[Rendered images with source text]
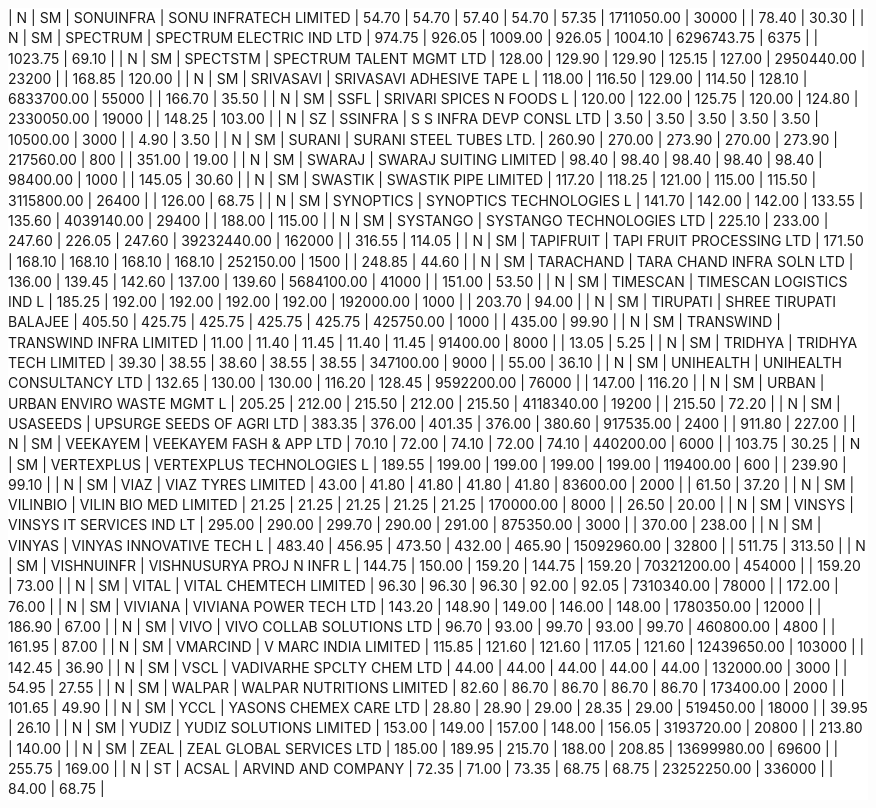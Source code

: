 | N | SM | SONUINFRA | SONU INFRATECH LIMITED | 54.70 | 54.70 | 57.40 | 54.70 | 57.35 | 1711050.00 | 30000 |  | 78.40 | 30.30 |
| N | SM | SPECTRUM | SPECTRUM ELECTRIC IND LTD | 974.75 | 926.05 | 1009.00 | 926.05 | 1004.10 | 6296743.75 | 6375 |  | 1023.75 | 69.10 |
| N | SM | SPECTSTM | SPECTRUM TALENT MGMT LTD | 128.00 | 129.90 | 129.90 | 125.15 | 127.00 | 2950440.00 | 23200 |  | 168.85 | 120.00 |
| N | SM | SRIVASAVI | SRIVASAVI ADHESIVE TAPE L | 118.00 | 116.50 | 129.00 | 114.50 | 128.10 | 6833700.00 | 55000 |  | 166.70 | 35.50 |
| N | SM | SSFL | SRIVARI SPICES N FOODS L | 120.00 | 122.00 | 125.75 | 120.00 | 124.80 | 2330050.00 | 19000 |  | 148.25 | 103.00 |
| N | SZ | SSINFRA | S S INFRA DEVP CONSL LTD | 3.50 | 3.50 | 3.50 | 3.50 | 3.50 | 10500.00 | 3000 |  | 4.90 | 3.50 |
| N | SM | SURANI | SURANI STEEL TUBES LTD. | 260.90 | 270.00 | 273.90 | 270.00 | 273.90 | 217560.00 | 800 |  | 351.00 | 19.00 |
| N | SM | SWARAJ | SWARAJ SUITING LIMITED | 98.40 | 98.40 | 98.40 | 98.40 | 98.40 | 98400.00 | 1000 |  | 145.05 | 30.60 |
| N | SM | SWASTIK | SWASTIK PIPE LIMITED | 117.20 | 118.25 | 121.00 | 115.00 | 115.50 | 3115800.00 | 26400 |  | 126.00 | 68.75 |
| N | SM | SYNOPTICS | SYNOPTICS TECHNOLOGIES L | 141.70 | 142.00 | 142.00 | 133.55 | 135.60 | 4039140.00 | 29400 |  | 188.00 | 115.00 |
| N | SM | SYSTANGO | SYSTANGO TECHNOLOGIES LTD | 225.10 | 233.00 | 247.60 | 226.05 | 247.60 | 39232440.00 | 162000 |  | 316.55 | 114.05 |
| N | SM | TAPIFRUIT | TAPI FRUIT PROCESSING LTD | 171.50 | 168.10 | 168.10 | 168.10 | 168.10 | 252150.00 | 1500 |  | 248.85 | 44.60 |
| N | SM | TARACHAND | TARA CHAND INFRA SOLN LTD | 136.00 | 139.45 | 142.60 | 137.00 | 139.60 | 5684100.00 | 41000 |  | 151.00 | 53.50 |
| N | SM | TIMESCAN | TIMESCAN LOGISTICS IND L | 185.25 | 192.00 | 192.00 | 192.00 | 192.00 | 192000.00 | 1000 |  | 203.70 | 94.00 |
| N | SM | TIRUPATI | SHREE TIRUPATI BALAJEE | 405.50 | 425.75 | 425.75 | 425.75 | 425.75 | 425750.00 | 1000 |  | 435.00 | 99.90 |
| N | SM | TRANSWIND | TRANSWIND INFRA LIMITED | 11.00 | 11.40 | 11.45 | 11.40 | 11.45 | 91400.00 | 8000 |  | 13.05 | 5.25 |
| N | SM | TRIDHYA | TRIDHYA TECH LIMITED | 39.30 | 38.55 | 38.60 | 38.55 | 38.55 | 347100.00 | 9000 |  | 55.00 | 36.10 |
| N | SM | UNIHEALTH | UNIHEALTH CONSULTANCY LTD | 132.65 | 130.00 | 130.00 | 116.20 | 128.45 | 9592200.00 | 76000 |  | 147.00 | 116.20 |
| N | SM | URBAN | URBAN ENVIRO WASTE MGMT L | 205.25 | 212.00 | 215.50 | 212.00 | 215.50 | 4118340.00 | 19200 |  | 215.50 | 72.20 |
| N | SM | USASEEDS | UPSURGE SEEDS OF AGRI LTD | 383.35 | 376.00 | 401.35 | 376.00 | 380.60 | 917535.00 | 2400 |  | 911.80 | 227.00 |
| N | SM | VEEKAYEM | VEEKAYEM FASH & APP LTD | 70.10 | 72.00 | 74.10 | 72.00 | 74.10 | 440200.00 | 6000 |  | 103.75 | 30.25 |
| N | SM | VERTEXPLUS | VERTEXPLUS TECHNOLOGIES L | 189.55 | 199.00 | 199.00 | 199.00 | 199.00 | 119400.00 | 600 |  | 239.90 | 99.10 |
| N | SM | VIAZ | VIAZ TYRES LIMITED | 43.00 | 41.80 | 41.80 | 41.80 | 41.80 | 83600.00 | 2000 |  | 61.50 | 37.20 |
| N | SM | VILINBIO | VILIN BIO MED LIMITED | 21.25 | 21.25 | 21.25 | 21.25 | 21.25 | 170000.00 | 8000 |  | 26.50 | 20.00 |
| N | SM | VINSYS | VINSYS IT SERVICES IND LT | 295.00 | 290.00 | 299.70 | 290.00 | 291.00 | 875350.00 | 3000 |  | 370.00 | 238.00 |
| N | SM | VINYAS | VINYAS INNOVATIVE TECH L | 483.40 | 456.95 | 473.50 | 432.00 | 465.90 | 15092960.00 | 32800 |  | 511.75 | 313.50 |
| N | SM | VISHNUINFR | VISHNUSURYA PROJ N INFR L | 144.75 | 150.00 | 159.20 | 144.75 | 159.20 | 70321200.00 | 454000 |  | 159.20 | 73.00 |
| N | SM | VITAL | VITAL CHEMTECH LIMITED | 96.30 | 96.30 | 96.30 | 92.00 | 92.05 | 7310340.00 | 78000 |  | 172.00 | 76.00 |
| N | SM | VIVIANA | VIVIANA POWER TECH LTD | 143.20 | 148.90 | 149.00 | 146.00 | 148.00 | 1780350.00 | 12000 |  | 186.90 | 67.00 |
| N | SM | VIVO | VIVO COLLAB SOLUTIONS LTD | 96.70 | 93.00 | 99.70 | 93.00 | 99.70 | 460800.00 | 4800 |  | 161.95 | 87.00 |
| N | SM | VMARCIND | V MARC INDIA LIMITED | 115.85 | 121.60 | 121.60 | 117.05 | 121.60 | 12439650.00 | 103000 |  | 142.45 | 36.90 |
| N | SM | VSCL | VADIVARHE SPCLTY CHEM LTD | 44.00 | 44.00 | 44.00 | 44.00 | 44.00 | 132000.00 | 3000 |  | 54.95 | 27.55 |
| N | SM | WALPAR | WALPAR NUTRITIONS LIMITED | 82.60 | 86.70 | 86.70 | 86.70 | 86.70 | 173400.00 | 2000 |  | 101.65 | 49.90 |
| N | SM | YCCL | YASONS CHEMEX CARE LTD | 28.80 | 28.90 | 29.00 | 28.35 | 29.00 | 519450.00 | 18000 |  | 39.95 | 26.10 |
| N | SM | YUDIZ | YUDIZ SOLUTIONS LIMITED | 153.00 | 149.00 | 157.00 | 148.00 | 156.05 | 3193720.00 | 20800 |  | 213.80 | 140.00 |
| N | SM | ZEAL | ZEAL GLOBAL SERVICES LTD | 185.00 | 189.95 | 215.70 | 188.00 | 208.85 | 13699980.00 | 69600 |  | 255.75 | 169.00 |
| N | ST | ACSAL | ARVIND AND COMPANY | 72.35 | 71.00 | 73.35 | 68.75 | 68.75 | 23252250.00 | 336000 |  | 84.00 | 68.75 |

...

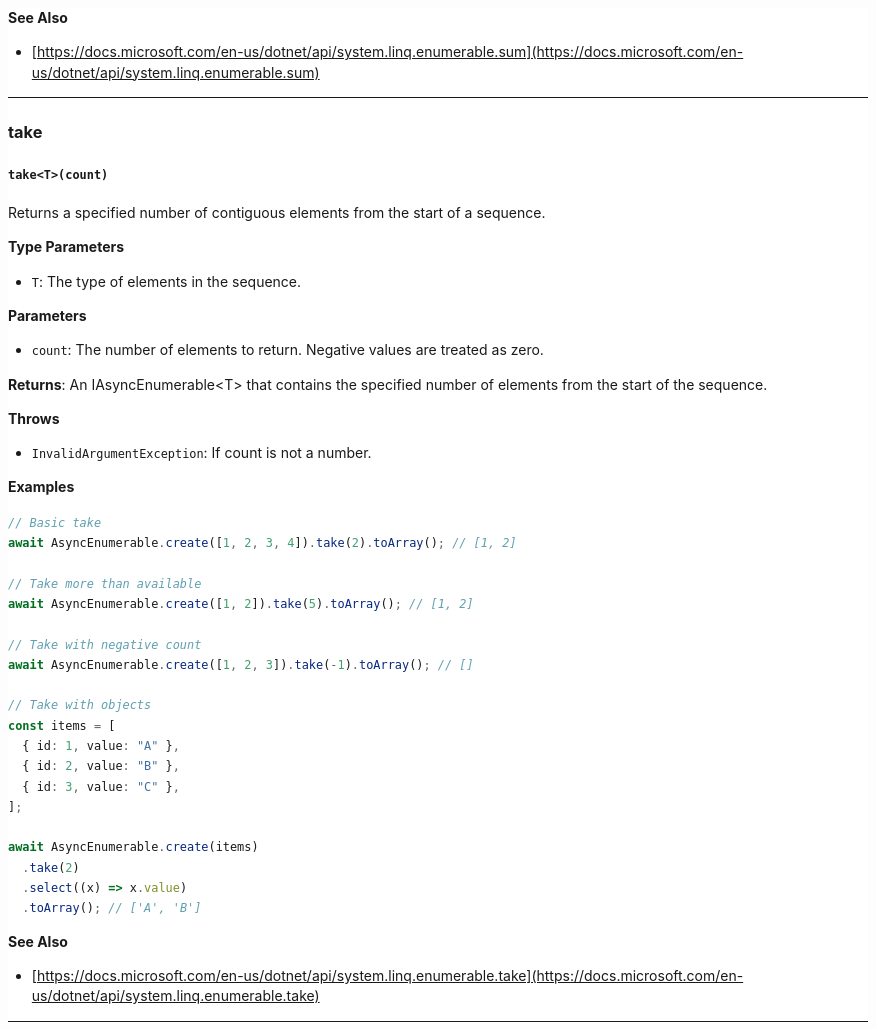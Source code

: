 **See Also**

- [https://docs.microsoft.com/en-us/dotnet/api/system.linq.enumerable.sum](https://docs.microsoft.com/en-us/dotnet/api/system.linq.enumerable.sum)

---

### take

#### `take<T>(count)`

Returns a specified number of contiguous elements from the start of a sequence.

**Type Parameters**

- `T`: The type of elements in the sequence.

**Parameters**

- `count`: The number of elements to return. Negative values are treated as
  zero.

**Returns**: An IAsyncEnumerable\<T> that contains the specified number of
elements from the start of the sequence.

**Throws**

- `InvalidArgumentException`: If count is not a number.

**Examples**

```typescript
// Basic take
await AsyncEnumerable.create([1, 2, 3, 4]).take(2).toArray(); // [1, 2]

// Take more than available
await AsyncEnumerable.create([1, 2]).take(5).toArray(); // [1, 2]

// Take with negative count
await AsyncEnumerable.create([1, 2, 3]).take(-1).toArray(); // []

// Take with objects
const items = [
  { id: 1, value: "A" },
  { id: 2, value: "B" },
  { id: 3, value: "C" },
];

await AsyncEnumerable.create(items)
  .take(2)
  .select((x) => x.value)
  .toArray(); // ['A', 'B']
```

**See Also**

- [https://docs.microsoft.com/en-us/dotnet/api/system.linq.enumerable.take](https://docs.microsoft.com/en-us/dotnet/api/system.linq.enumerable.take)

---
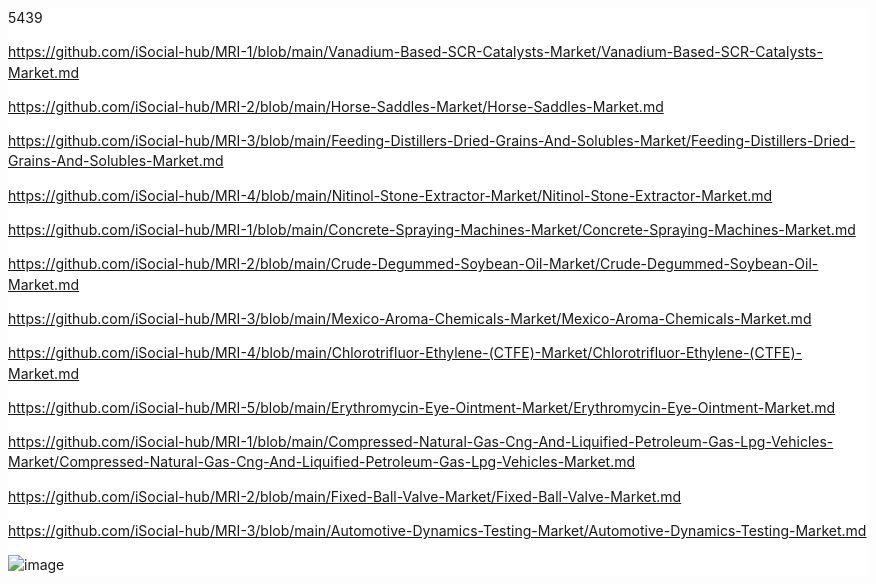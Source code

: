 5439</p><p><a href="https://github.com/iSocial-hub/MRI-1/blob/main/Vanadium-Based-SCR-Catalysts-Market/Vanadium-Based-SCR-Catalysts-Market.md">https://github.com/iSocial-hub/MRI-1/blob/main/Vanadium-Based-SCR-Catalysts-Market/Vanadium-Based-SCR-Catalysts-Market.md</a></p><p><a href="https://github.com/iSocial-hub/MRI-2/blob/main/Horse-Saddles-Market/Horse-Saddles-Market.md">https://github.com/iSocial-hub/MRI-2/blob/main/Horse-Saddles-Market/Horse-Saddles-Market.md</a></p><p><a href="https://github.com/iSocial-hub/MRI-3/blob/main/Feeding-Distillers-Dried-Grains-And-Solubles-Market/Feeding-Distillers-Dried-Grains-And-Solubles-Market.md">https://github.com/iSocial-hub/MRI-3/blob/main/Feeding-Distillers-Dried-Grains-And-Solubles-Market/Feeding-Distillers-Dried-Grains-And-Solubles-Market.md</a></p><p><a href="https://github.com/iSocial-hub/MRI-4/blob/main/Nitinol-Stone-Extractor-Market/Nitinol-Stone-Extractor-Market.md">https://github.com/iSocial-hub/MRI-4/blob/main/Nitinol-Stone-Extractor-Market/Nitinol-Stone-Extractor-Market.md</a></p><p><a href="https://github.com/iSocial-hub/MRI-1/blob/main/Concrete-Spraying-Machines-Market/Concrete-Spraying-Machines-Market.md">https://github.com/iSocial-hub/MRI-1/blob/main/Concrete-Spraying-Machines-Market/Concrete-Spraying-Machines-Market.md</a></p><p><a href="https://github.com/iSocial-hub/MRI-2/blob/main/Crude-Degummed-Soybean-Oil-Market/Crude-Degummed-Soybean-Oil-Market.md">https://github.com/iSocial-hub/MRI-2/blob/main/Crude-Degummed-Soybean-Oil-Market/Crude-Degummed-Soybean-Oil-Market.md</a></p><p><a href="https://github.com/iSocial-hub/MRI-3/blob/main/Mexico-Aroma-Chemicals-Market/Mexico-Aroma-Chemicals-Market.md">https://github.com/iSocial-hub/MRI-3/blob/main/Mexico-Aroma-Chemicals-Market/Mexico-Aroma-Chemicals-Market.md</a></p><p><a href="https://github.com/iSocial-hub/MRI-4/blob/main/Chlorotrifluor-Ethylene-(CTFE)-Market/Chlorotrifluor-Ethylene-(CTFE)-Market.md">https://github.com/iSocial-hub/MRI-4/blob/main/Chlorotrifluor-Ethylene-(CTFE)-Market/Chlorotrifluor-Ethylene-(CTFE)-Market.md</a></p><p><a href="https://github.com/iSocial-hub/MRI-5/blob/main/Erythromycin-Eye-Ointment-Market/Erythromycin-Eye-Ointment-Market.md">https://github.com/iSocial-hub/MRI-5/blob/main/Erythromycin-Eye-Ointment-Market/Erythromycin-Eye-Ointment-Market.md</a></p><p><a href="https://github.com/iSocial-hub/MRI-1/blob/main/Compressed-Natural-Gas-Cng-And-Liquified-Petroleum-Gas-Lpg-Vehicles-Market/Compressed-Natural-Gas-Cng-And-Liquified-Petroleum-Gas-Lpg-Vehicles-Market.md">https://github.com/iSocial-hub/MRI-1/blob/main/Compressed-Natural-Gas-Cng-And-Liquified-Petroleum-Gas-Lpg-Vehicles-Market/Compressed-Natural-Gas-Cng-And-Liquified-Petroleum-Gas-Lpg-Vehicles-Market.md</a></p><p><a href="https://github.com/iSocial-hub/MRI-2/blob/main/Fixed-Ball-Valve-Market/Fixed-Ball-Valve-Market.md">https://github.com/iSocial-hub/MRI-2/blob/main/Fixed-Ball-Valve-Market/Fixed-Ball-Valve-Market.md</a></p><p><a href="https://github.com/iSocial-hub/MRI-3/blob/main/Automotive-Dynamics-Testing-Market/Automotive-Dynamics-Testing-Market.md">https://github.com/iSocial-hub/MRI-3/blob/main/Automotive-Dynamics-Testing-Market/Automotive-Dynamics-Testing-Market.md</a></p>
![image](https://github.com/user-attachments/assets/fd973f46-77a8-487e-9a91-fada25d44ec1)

...

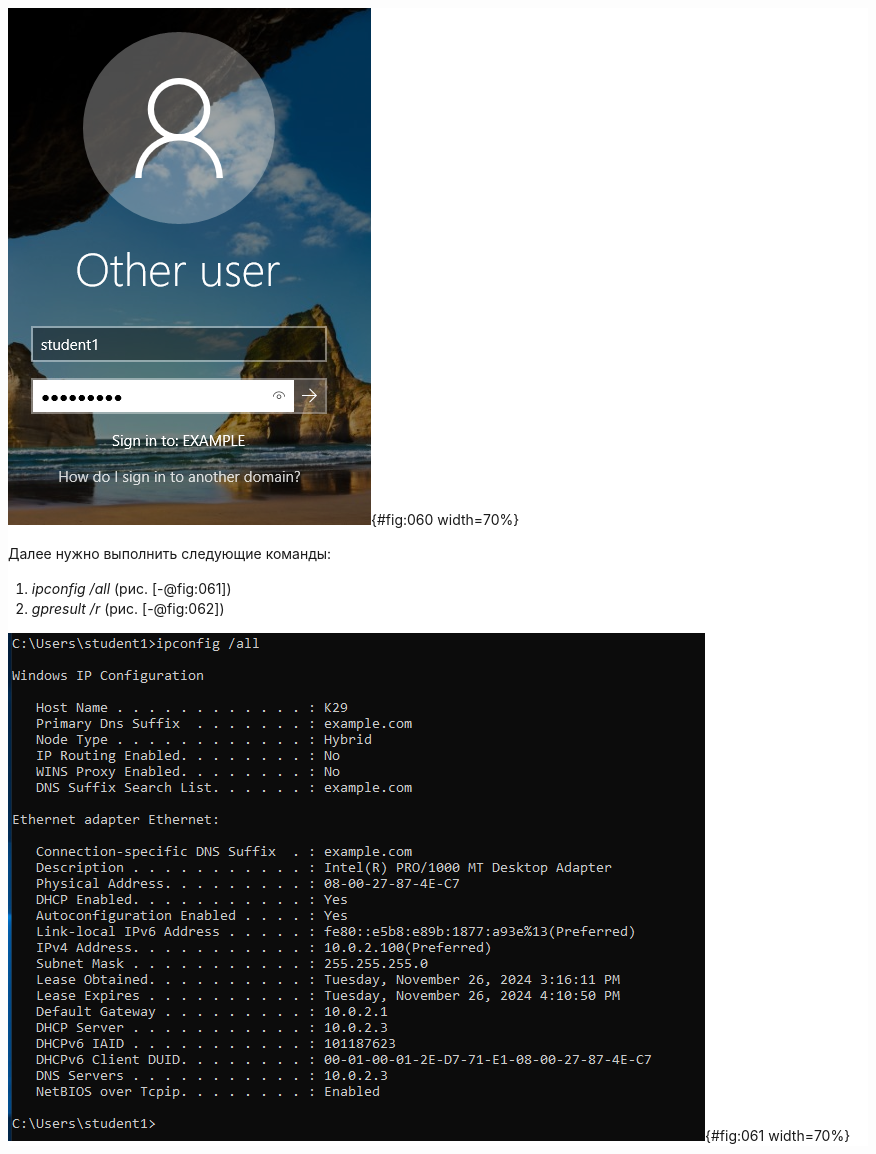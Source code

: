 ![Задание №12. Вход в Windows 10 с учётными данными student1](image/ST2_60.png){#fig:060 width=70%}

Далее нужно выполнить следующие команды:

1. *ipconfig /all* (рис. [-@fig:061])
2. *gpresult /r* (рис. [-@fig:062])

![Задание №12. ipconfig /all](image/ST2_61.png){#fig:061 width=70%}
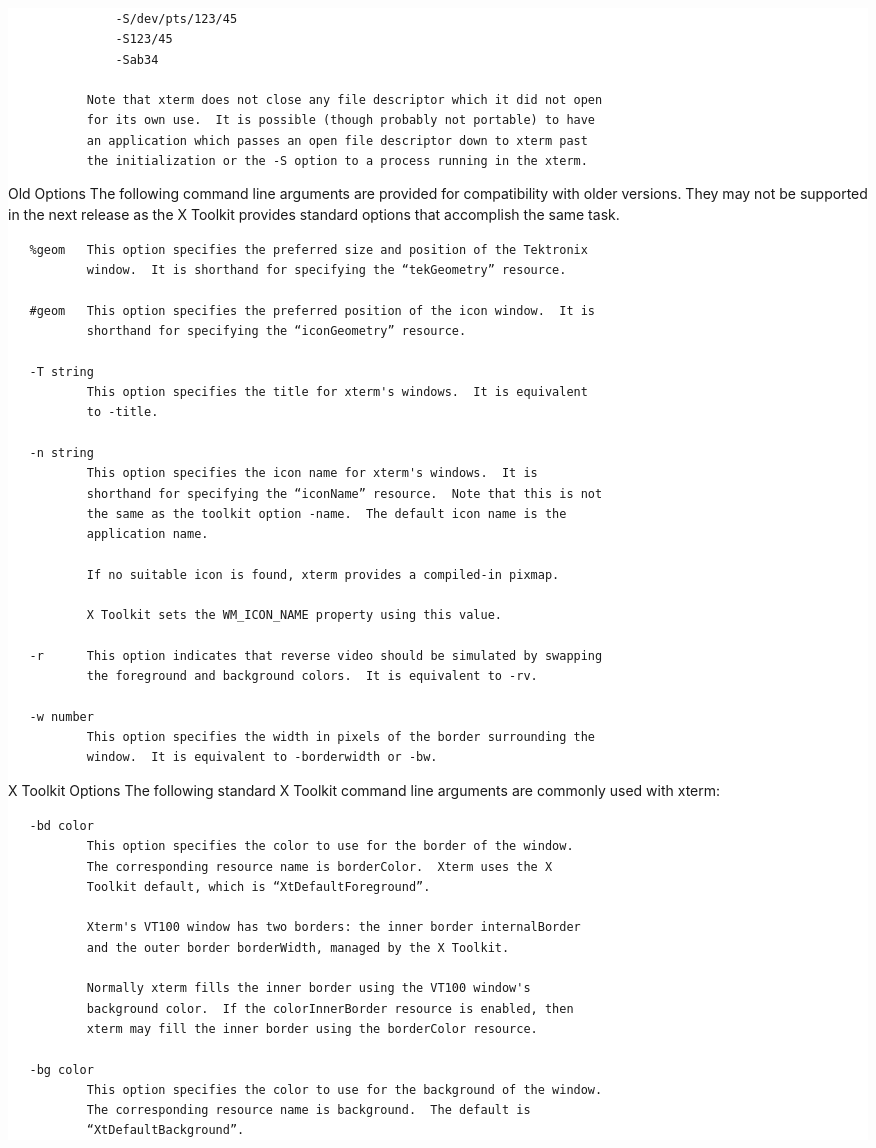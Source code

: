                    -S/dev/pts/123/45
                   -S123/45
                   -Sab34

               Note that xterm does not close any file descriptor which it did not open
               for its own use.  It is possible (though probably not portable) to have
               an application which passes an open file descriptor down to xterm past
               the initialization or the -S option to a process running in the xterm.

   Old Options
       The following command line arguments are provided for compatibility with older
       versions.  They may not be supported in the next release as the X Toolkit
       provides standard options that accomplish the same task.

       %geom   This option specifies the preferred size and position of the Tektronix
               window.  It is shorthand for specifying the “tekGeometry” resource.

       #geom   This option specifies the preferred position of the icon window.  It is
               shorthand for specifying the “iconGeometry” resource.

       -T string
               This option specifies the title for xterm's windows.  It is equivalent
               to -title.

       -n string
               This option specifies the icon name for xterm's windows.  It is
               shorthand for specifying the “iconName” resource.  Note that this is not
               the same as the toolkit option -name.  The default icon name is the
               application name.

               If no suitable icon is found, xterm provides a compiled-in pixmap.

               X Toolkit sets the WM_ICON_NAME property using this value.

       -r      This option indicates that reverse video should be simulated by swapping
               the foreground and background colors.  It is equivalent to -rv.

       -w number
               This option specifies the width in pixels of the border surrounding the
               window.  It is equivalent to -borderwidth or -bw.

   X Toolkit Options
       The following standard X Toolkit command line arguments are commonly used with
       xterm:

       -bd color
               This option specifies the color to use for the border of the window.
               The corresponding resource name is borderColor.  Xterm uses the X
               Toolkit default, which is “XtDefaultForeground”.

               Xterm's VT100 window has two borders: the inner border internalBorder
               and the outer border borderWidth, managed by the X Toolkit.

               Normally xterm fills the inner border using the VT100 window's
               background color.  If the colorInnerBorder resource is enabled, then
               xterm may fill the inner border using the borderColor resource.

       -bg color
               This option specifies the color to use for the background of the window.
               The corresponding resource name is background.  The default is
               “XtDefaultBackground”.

### Your goal:
Which lines above include the word "Задание"? Show each one.

### Exercise answer:
: ![Задание №12. Вход в Windows 10 с учётными данными student1](image/ST2_60.png){#fig:060 width=70%}
![Задание №12. ipconfig /all](image/ST2_61.png){#fig:061 width=70%}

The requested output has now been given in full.